What's at stake?
After years of advocating for a California law to protect diaspora communities from foreign harassment and intimidation, advocates await the bill’s passage while emphasizing that much work remains to fully address these threats.
Gov. Gavin Newsom has until Sunday to sign or veto California’s first law acknowledging transnational repression as a threat, requiring the state to develop training to help law enforcement recognize and respond to it.
Advocates told Fresnoland that there’s been no word on whether Newsom plans to sign the bill.
In an emailed statement to Fresnoland, Graham West, managing director of policy and communications for the Sikh Coalition, said the organization is preparing for three possible outcomes: The governor signing the bill before Sunday, taking no action by that date, or issuing a veto.
“Our understanding is that if the governor doesn’t sign a bill, it becomes law by default,” West said. “So functionally, the first two scenarios amount to the same thing — a win, as far as we’re concerned.”
Newsom can sign it into law, let it become law without signing, or veto it. If the governor issues a veto, the Legislature has 60 days to respond and can override it with a two-thirds vote in both houses.
Transnational repression happens when foreign governments or their agents threaten or harass people in the U.S. because of their political beliefs or activism.
The bill was introduced by state Sen.

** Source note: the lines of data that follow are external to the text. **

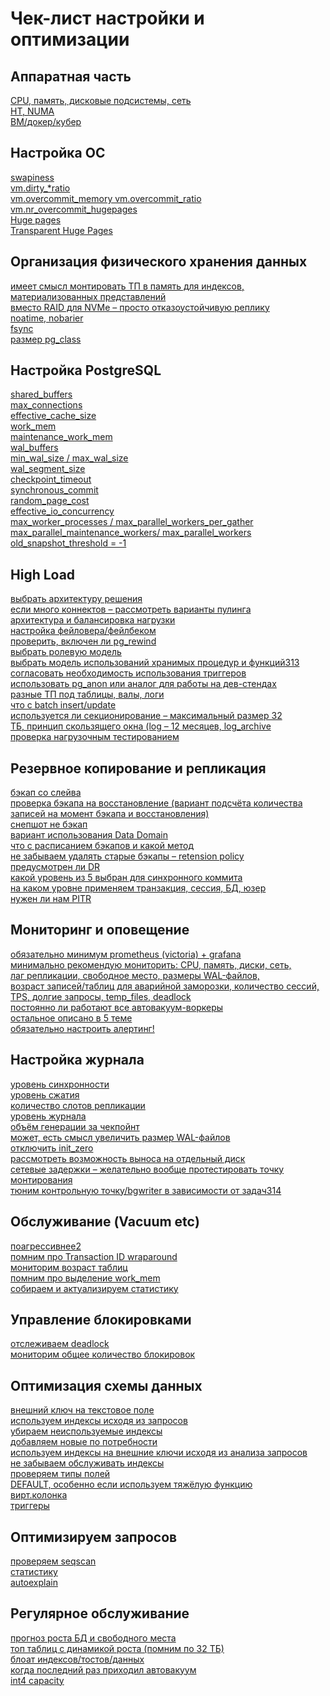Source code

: # Чек-лист настройки и оптимизации
## Аппаратная часть
[CPU, память, дисковые подсистемы, сеть ]()  
[HT, NUMA]()  
[ВМ/докер/кубер]()  
## Настройка ОС 
[swapiness]()  
[vm.dirty_*ratio]()  
[vm.overcommit_memory vm.overcommit_ratio]()  
[vm.nr_overcommit_hugepages]()  
[Huge pages]()  
[Transparent Huge Pages]()  
## Организация физического хранения данных
[имеет смысл монтировать ТП в память для индексов, материализованных представлений]()  
[вместо RAID для NVMe – просто отказоустойчивую реплику]()  
[noatime, nobarier]()  
[fsync]()  
[размер pg_class]()  
## Настройка PostgreSQL
[shared_buffers]()  
[max_connections]()  
[effective_cache_size]()  
[work_mem]()  
[maintenance_work_mem]()  
[wal_buffers]()  
[min_wal_size / max_wal_size]()  
[wal_segment_size]()  
[checkpoint_timeout]()  
[synchronous_commit]()  
[random_page_cost]()  
[effective_io_concurrency]()  
[max_worker_processes / max_parallel_workers_per_gather]()  
[max_parallel_maintenance_workers/ max_parallel_workers]()  
[old_snapshot_threshold = -1]()  
## High Load
[выбрать архитектуру решения]()  
[если много коннектов – рассмотреть варианты пулинга]()  
[архитектура и балансировка нагрузки]()  
[настройка фейловера/фейлбеком]()  
[проверить, включен ли pg_rewind]()  
[выбрать ролевую модель]()  
[выбрать модель использований хранимых процедур и функций313]()  
[согласовать необходимость использования триггеров]()  
[использовать pg_anon или аналог для работы на дев-стендах]()  
[разные ТП под таблицы, валы, логи]()  
[что с batch insert/update]()  
[используется ли секционирование – максимальный размер 32]()  
[ТБ, принцип скользящего окна (log – 12 месяцев, log_archive]()  
[проверка нагрузочным тестированием]()  
## Резервное копирование и репликация
[бэкап со слейва]()  
[проверка бэкапа на восстановление (вариант подсчёта количества записей на момент бэкапа и восстановления)]()  
[снепшот не бэкап]()  
[вариант использования Data Domain]()  
[что с расписанием бэкапов и какой метод]()  
[не забываем удалять старые бэкапы – retension policy]()  
[предусмотрен ли DR]()  
[какой уровень из 5 выбран для синхронного коммита]()  
[на каком уровне применяем транзакция, сессия, БД, юзер]()  
[нужен ли нам PITR]()  
## Мониторинг и оповещение
[обязательно минимум prometheus (victoria) + grafana]()  
[минимально рекомендую мониторить: CPU, память, диски, сеть,]()  
[лаг репликации, свободное место, размеры WAL-файлов,]()  
[возраст записей/таблиц для аварийной заморозки, количество сессий, TPS, долгие запросы, temp_files, deadlock]()  
[постоянно ли работают все автовакуум-воркеры]()  
[остальное описано в 5 теме]()  
[обязательно настроить алертинг!]()  
## Настройка журнала
[уровень синхронности]()  
[уровень сжатия]()  
[количество слотов репликации]()  
[уровень журнала]()  
[объём генерации за чекпойнт]()  
[может, есть смысл увеличить размер WAL-файлов]()  
[отключить init_zero]()  
[рассмотреть возможность выноса на отдельный диск]()  
[сетевые задержки – желательно вообще протестировать точку монтирования]()  
[тюним контрольную точку/bgwriter в зависимости от задач314]()  
## Обслуживание (Vacuum etc)
[поагрессивнее2]()  
[помним про Transaction ID wraparound]()  
[мониторим возраст таблиц]()  
[помним про выделение work_mem]()  
[собираем и актуализируем статистику]()  
## Управление блокировками
[отслеживаем deadlock]()  
[мониторим общее количество блокировок]()  
## Оптимизация схемы данных
[внешний ключ на текстовое поле]()  
[используем индексы исходя из запросов]()  
[убираем неиспользуемые индексы]()  
[добавляем новые по потребности]()  
[используем индексы на внешние ключи исходя из анализа запросов]()  
[не забываем обслуживать индексы]()  
[проверяем типы полей]()  
[DEFAULT, особенно если используем тяжёлую функцию]()  
[вирт.колонка]()  
[триггеры]()  
## Оптимизируем запросов
[проверяем seqscan]()  
[статистику]()  
[autoexplain]()  
## Регулярное обслуживание
[прогноз роста БД и свободного места]()  
[топ таблиц с динамикой роста (помним по 32 ТБ)]()  
[блоат индексов/тостов/данных]()  
[когда последний раз приходил автовакуум]()  
[int4 capacity]()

Anna M. Caballero (D-Merced), co-authored by Assemblymembers Esmeralda Soria and Jasmeet Bains, aimed at providing formal recognition from the California government and validating these concerns.
If the bill passes into law, it would direct the California Office of Emergency Services and the Peace Officer Standards and Training Commission to create and regularly update a training program to help local police departments recognize signs of foreign political intimidation.
Two prominent Sikh leaders previously told Fresnoland they believed an October 2023 meeting with top city leaders felt like an act of transnational repression.
On Oct. 16, 2023, Fresno city leaders met with a large group of Hindu leaders to educate local law enforcement about threats facing Hindu communities across California.
Two prominent Sikh leaders previously told Fresnoland that the meeting felt like an act of transnational repression, especially because the Hindu leaders had approached law enforcement about them due to their work in the Sikh community.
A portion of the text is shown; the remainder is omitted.